Pinceaux de Kawajiri, Hata Bunshindou

28 juin 2021 dans Culture

Un pinceau vient deux fois à la vie, celle-ci ne prend de sens qu’une fois dans la main de l’utilisateur

Maître Hata*

L’atelier Hata Bunshindou se situe dans la ville de Kawajiri à Hiroshima, et c’est ici que le père et le fils Hata fabriquent leurs pinceaux, à la main, avec plus de 70 étapes dans le processus.

L’idée est simple, aligner des poils lisses par longueur pour former une brosse. Souple mais résistante, absorbant l’encre et accompagnant le mouvement.
L’application, elle, est minutieuse : il faut à chaque étape enlever les poils abîmés, désordonnés ou courbés, ceci grâce à la vue et au toucher de l’artisan. Le plan est dans sa tête, il connait la particularité de chaque poil qu’il choisit pour son objectif.
Il s’agit d’un des artisanats les plus complexes à assimiler. Hidetoshi NAKATA, ancien joueur de la Serie A a parcouru le Japon pour apprendre la culture de l’artisanat traditionnel et a essayé de les pratiquer, et il a trouvé que les pinceaux de Bunshindou se démarquaient par cette difficulté à apprendre.

La particularité est que la confection est suivie du début à la fin par un seul et même artisan, sans division du travail, ce qui implique un apprentissage long, afin de maîtriser chacune des techniques.

Quelle est l’étape la plus importante ?

Toutes, car si une seule est ratée, alors le pinceau n’est pas réussi.
Les pinceaux sont faits avec la plus grande concentration et chaque pièce est unique.
Mais à la fin de son travail, ça n’est que la première naissance. Le pinceau, une fois dans la main d’un calligraphe, subit une renaissance, et trouve un objectif à sa vie : apprendre à écrire, transmettre un message ou encore dessiner une œuvre d’art.

Pour préserver ce savoir-faire tout en innovant et s’adaptant, Bunshindou met son art en pratique pour la confection de pinceaux de maquillage. Sélectionner de bons poils, les manipuler avec soin, minutie et patience, tout autant de qualités qui s’appliquent dans ce nouveau domaine.

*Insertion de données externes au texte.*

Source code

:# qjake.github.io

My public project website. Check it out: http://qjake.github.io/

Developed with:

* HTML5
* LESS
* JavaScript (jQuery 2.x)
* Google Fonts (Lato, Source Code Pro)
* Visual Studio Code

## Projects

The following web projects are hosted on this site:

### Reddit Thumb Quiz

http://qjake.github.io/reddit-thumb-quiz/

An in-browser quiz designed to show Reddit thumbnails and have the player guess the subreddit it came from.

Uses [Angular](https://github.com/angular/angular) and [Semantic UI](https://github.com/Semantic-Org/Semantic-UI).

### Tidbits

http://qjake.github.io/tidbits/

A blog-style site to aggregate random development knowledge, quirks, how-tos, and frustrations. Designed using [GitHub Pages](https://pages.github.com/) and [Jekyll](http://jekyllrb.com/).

*Yoshiyuki HATA, troisième maître de l’atelier, premier artisan des pinceaux de Kawajiri a avoir été reconnu comme artisan traditionnel par le ministère de l’économie et de l’industrie du Japon.
Il s’est intéressé particulièrement au poil de bouc, difficile à manipuler mais donnant des pinceaux d’une qualité exceptionnelle, il s’est rendu lui-même en Chine pour rencontrer les éleveurs et commander des poils qui lui conviennent.
Récompensé de nombreuses fois pour son travail, son plus grand plaisir reste de permettre aux artistes de s’exprimer librement avec les meilleurs outils possibles.
Il travaille avec son fils Koso, héritier de l’atelier, un des artisans les plus jeunes du milieu, cherchant à conserver cet art pour le transmettre, tout en y apportant sa contribution pour les générations futures.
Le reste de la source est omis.